Make the Night Just a Little Longer is a 1963 Honeys recording that NikVenet produced. Ginger Blake sings the lead with backgrounds by all three Honeys. The strings are mixed highly and prominently in the mix available here. The song is reasonably commercial, but Capitol did not choose to release it. Make the Night Last a Little Longer is the Carole King tune cut by The Cookies originally. A Honeys album was in the works in 1963, but was eventually nixed by Capitol, according to Nik Venet. The album would have been co-produced by him and Brian, Venet said. In addition to the three early Honeys singles on Capitol, the album probably would have included three songs recorded in late 1963 and never released -- "You Brought It All On," a Brian Wilson composition copyrighted January 13, 1964; and "In the Still of the Night" and "Make the Night (Just a Little Longer)." Group member Ginger Blake said "You Brought It All On" was a Brian production and the other two were Venet productions. (Correspondence from Lee Dempsey, 2014)

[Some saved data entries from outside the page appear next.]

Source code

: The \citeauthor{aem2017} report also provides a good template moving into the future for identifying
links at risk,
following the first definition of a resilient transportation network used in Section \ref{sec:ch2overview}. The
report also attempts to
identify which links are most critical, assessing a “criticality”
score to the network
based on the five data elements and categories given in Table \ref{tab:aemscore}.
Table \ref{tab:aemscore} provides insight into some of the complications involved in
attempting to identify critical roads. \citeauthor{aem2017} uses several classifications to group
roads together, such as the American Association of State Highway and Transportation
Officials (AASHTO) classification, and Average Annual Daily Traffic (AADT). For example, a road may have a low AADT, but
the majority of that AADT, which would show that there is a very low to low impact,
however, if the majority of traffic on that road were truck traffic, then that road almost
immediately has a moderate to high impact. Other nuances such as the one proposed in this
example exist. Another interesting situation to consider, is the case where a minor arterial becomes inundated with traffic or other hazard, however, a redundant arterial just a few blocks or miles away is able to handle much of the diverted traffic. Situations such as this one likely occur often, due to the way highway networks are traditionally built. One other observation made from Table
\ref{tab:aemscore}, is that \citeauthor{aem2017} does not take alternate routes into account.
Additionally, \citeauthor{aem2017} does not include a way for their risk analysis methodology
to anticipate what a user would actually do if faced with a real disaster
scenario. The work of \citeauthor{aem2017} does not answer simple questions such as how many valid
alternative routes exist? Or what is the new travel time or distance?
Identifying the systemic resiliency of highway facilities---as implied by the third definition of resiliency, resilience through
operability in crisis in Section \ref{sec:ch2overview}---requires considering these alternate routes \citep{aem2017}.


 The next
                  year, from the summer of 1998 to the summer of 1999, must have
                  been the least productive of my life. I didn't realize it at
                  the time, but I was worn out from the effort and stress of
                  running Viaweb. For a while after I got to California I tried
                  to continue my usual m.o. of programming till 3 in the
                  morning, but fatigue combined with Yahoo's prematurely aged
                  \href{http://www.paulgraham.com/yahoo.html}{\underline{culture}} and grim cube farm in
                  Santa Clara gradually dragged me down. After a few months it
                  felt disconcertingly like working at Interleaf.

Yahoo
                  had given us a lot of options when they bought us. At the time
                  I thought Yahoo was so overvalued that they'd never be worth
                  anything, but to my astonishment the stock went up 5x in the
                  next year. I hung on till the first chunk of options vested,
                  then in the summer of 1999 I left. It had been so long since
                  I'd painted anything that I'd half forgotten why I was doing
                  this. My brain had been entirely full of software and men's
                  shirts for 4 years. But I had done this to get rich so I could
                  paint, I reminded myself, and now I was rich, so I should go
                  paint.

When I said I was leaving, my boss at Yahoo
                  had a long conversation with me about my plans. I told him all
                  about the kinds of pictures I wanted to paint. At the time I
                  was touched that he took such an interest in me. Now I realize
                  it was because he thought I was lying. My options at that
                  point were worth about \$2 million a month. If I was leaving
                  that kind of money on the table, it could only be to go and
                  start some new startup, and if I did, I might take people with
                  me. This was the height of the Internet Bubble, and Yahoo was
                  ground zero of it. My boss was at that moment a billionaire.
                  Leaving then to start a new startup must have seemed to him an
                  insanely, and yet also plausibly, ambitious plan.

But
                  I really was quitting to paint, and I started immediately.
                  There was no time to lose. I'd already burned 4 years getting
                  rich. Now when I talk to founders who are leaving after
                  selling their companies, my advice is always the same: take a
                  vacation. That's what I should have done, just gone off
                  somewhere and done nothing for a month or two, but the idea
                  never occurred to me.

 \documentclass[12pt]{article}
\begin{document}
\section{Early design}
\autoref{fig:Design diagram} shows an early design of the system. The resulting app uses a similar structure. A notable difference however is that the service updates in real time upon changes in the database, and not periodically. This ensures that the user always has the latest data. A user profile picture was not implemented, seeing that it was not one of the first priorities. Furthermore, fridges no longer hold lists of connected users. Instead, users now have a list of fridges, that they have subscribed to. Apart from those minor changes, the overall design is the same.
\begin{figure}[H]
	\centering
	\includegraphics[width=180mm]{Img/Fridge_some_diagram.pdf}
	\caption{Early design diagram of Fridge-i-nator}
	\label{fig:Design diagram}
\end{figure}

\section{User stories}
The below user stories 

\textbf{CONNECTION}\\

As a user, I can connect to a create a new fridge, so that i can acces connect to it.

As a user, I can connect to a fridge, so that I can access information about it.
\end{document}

The Big Beat 1963 closes with several Honeys acetates that I had in my old Collection that were part of a Honeys Fan Album that I assembled in 1978.  Apparently Daniel Rutherford also was able to use copies of them belonging to his wife Marilyn, which he made available for this compilation.  Concerning these demos, Ginger Blake states: "Diane and I wrote a lot of unreleased music as well as with Marilyn. The demos were made for us to sing and to send out to various artists. They are pretty rough. I played piano on most of them." Once You've Got Him is a demo that Ginger Blake and Diane Rovell of The Honeys wrote. Of this recording Ginger Blake shares that " One song in particular, Once You Got Him, was written with Hayley Mills ( British pop singer and actress then ) in mind. If you listen closely you'll hear us sing it with a British Accent." Of  For Always and Ever, Ginger recalls "For Always And Ever was a perfect Honeys song too. It was recorded as a demo for The Paris Sisters" Of the two country demos, Darlin' I'm Not Steppin' Out On You and When I Think About You, Ginger recalls that they were intended for the burgeoning country music market and that "We recorded both of those country demos with a full combo. Jerry Cole played guitar on the country demos." Little Dirt Bike was a cute demo in the spirit of the motocross craze that was exploding across the nation in 1963.

There is the hope that Universal/Capitol will do this type of archival release for each year of the 50+ years of The Beach Boys and Brian Wilson's recording history. If done, it will be an invaluable resource for historians interested in their work.